George Herbert on Inside-Out Worship Leadership

George Herbert was a priest in the Church of England who lived from 1593 to 1633. Before his untimely death he wrote a book about how to be a pastor of a church. It was published posthumously, with the pithy title of A Priest to the Temple, or, The Country Parson: His Character, and Rule of Holy Life.

Herbert was writing at a time when ideas about spirituality were shifting rapidly in the English-speaking world. Faith was becoming less something that you enacted or demonstrated in a corporate worship service; it was increasingly thought of as something that you primarily thought and/or felt internally. As the English Civil War was brewing in the early 17th century, and as dissenters against the state-sponsored church were combining forces, some Christian groups (like the Puritans) insisted that one's eternal soul was free from any forced or required demonstrations done in church. According to these folks, one's own spiritual status could be confirmed in a personal way, outside of the gaze of church and state.

Herbert wrote before those anti-establishment ideas were fully en vogue. But he already noticed the need for "authenticity" (my word, not his) in worship leadership. Take, for instance, his instructions to pastors who would lead their congregations in prayer, using outward actions to prompt internal affections. Remember, at this point the prayers were not made up by the pastor -- they were read word-for-word from the Book of Common Prayer:

The Country Parson, when he is to read divine services, composeth himself to all possible reverence; lifting up his heart and hands, and eyes, and using all other gestures which may express a hearty, and unfeigned devotion. This he doth, first, as being truly touched and amazed with the Majesty of God, before whom he then presents himself; yet not as himself alone, but as presenting with himself the whole Congregation, whose sins he then bears, and brings with his own to the heavenly altar to be bathed, and washed in the sacred Laver of Christ's blood. Secondly, as this is the true reason of his inward fear, so he is content to express this outwardly to the utmost of his power; that being first affected himself, he may affect also his people, knowing that no Sermon moves them so much to a reverence, which they forget again, when they come to pray, as a devout behavior in the very act of praying. Accordingly his voice is humble, his words treatable, and slow; yet not so slow neither, as to let the fervency of the supplicant hand and die between speaking, but with a grave liveliness, between fear and zeal, pausing yet pressing, he performs his duty.*

I would not change much of this advice for worship leaders today. For Herbert, the pastor's outward motions reflected an inward piety, and those very movements and gestures in turn encouraged the faith of others. The leader's role is to prompt a spiritual response in the worshippers, but this is not faked ("feigned" in Herbert's words) as a mere performance, because the pastor's own faith comes from a real (and internal) place.
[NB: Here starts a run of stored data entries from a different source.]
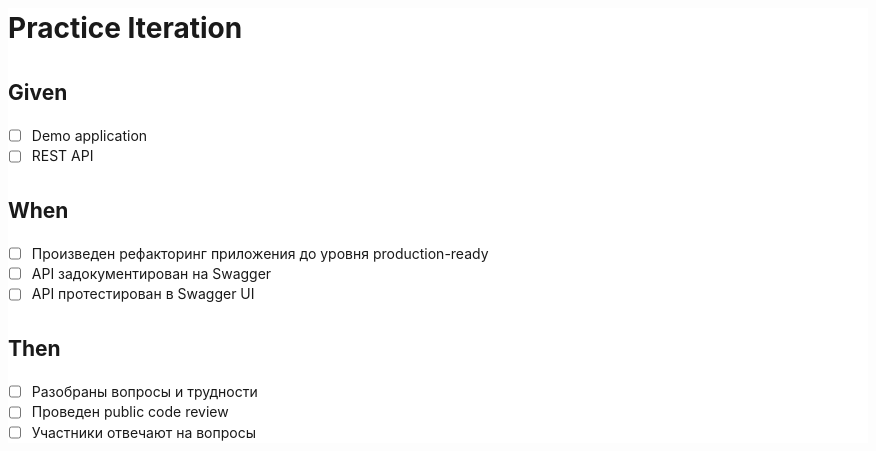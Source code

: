 
Practice Iteration
==================
Given
-----
- [ ] Demo application
- [ ] REST API

When
----
- [ ] Произведен рефакторинг приложения до уровня production-ready
- [ ] API задокументирован на Swagger
- [ ] API протестирован в Swagger UI

Then
----
- [ ] Разобраны вопросы и трудности
- [ ] Проведен public code review
- [ ] Участники отвечают на вопросы
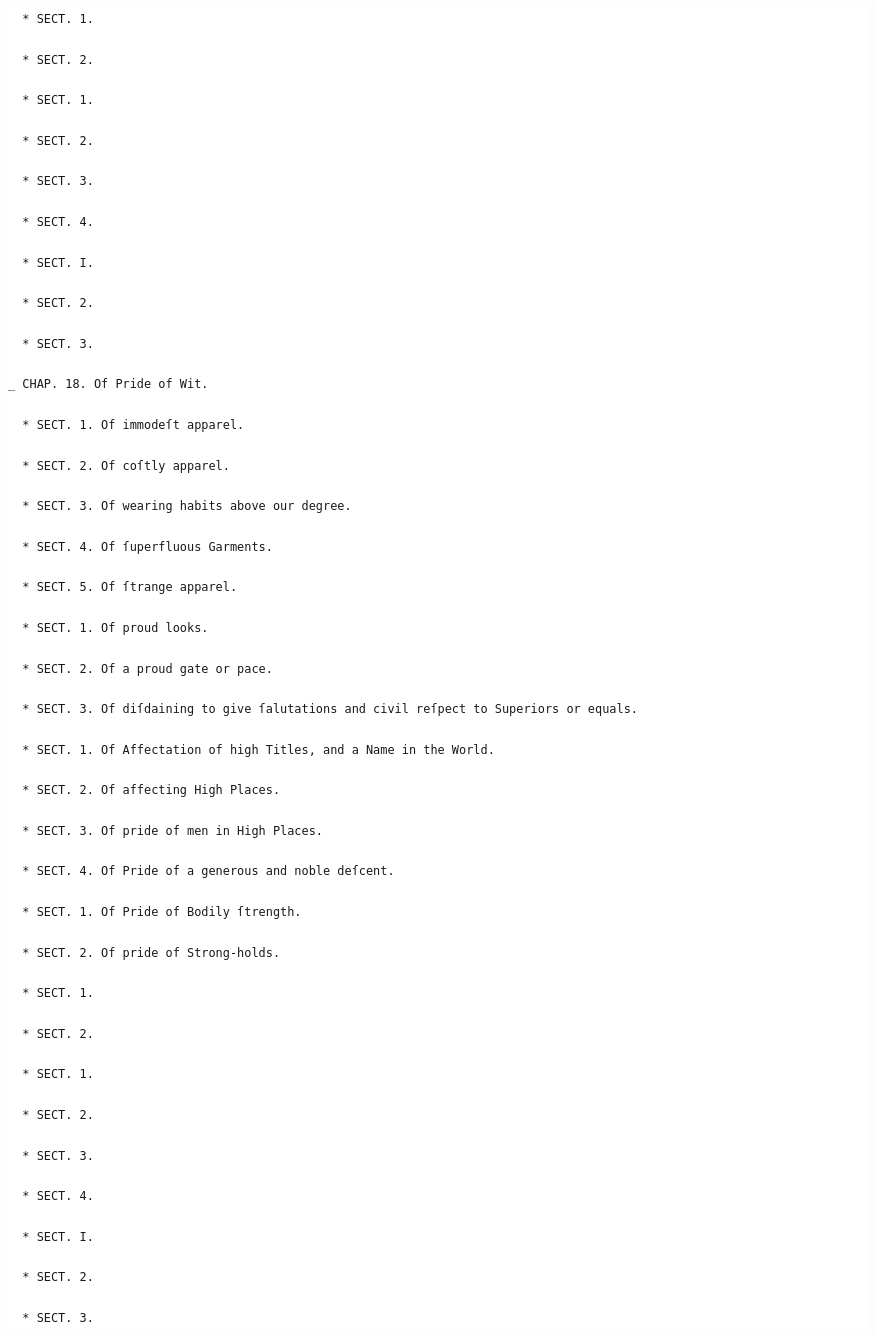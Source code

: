       * SECT. 1.

      * SECT. 2.

      * SECT. 1.

      * SECT. 2.

      * SECT. 3.

      * SECT. 4.

      * SECT. I.

      * SECT. 2.

      * SECT. 3.

    _ CHAP. 18. Of Pride of Wit.

      * SECT. 1. Of immodeſt apparel.

      * SECT. 2. Of coſtly apparel.

      * SECT. 3. Of wearing habits above our degree.

      * SECT. 4. Of ſuperfluous Garments.

      * SECT. 5. Of ſtrange apparel.

      * SECT. 1. Of proud looks.

      * SECT. 2. Of a proud gate or pace.

      * SECT. 3. Of diſdaining to give ſalutations and civil reſpect to Superiors or equals.

      * SECT. 1. Of Affectation of high Titles, and a Name in the World.

      * SECT. 2. Of affecting High Places.

      * SECT. 3. Of pride of men in High Places.

      * SECT. 4. Of Pride of a generous and noble deſcent.

      * SECT. 1. Of Pride of Bodily ſtrength.

      * SECT. 2. Of pride of Strong-holds.

      * SECT. 1.

      * SECT. 2.

      * SECT. 1.

      * SECT. 2.

      * SECT. 3.

      * SECT. 4.

      * SECT. I.

      * SECT. 2.

      * SECT. 3.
Herbert, I believe, had a good grasp of human nature. We are neither unthinking animals nor disembodied spirits. Our minds (and its related powers of reason) work in a coordinated way with our "hearts" (think emotion and affections), and both of these aspects affect what we actually do with our bodies -- actions that can turn into habits, which in turn shape our will and affections. Some days we "feel" God more than we "know" God, and other days it is just the opposite. Worship is both a response to what God has done and a means to form our spirits to grow in faith. Those who lead worship need to recognize that faith is neither merely internal nor external; mind and body work together to express what we think and feel, even as these expressions strengthen our faith -- in ourselves and in others.

* Quotation taken from an edition of Herbert's works edited by John N. Wall, Jr., published by Paulist Press in 1981. Pages 60-1.